American director and producer

Tony Zierra is an American director and producer. He is best known for the documentaries My Big Break (2009), in which he also appeared, and Filmworker (2017).

From an early age Zierra's goal was to become a filmmaker. He attended film studies classes at NYU, Texas A&M and UCLA. His first documentary, Carving Out Our Name, premiered at the Toronto International Film Festival to much acclaim.
 Shortly after, Zierra went on the road to capture America's reaction to the September 11 attacks. The film that emerged,USA The Movie, explores the cyclical nature of violence and retaliation. The film was the subject of an in-depth analysis from a Deleuzian perspective by scholar and commentator Dion Dennis.
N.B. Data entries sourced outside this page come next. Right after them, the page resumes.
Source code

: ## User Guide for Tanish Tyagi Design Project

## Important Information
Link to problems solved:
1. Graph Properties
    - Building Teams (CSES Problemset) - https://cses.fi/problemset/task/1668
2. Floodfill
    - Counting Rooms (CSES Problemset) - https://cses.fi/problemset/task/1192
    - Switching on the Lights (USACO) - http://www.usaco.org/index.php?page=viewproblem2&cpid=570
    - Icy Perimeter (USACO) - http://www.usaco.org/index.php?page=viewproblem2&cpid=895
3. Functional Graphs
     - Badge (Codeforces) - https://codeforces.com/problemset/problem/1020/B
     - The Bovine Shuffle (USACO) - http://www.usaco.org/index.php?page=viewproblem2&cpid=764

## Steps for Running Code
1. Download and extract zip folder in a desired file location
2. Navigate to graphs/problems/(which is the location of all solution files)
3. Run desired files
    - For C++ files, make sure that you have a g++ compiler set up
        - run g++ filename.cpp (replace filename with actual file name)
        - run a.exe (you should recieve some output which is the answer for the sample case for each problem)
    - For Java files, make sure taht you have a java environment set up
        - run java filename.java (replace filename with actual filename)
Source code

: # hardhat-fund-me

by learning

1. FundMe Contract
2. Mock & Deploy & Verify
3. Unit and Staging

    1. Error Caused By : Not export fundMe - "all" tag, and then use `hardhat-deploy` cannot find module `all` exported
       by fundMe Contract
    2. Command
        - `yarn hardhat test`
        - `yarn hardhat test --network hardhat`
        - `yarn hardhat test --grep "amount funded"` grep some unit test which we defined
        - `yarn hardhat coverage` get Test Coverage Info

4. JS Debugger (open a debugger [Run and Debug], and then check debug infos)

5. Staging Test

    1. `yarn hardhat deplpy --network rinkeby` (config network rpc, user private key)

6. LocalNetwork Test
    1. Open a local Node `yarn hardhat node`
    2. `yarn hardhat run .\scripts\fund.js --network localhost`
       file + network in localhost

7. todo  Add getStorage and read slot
Zierra's award-winning documentary, My Big Break, is a cautionary tale about the darker side of celebrity and the consequences of fame that also includes his struggle to make his first film. My Big Break has received consistently strong reviews and has been repeatedly praised for its unusually candid look at the effects of success on young rising stars in Hollywood.

My Big Break won Best Documentary at the Boston Film Festival, Best Documentary at Artsfest, Pennsylvania, was nominated for Best Documentary at the Raindance Film Festival in London and was an official selection of The American Cinematic Experience Festival in New York. Zierra has been a featured speaker at The Popular Culture American Culture (PCA/ACA) national academic conference in New Orleans, PCA/ACA Southwest/Texas academic conference and the PCA/ACA national academic conference in Boston.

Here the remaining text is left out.